▶ What is required: Please print every record that follows, keeping each one exactly as it is.
# # # # #
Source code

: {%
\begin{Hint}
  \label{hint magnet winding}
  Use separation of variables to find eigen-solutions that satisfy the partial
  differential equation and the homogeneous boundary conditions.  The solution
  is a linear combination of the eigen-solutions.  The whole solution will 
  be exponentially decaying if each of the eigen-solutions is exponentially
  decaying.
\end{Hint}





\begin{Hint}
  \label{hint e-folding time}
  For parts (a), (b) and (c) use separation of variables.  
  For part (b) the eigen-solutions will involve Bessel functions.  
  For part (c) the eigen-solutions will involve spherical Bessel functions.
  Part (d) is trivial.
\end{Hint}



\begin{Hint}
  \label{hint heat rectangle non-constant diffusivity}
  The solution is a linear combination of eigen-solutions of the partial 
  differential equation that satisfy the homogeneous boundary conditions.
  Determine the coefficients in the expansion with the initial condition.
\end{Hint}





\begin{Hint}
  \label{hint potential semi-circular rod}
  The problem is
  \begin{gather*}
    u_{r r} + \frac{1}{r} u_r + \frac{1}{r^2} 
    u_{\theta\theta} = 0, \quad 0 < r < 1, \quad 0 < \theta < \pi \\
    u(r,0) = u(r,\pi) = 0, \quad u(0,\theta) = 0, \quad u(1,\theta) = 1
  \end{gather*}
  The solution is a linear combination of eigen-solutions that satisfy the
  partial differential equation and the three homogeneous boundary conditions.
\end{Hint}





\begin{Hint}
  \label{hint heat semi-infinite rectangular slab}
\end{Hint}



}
# # # # #
▶ Response:
Source code

: {%
\begin{Hint}
  \label{hint magnet winding}
  Use separation of variables to find eigen-solutions that satisfy the partial
  differential equation and the homogeneous boundary conditions.  The solution
  is a linear combination of the eigen-solutions.  The whole solution will 
  be exponentially decaying if each of the eigen-solutions is exponentially
  decaying.
\end{Hint}





\begin{Hint}
  \label{hint e-folding time}
  For parts (a), (b) and (c) use separation of variables.  
  For part (b) the eigen-solutions will involve Bessel functions.  
  For part (c) the eigen-solutions will involve spherical Bessel functions.
  Part (d) is trivial.
\end{Hint}



\begin{Hint}
  \label{hint heat rectangle non-constant diffusivity}
  The solution is a linear combination of eigen-solutions of the partial 
  differential equation that satisfy the homogeneous boundary conditions.
  Determine the coefficients in the expansion with the initial condition.
\end{Hint}





\begin{Hint}
  \label{hint potential semi-circular rod}
  The problem is
  \begin{gather*}
    u_{r r} + \frac{1}{r} u_r + \frac{1}{r^2} 
    u_{\theta\theta} = 0, \quad 0 < r < 1, \quad 0 < \theta < \pi \\
    u(r,0) = u(r,\pi) = 0, \quad u(0,\theta) = 0, \quad u(1,\theta) = 1
  \end{gather*}
  The solution is a linear combination of eigen-solutions that satisfy the
  partial differential equation and the three homogeneous boundary conditions.
\end{Hint}





\begin{Hint}
  \label{hint heat semi-infinite rectangular slab}
\end{Hint}



}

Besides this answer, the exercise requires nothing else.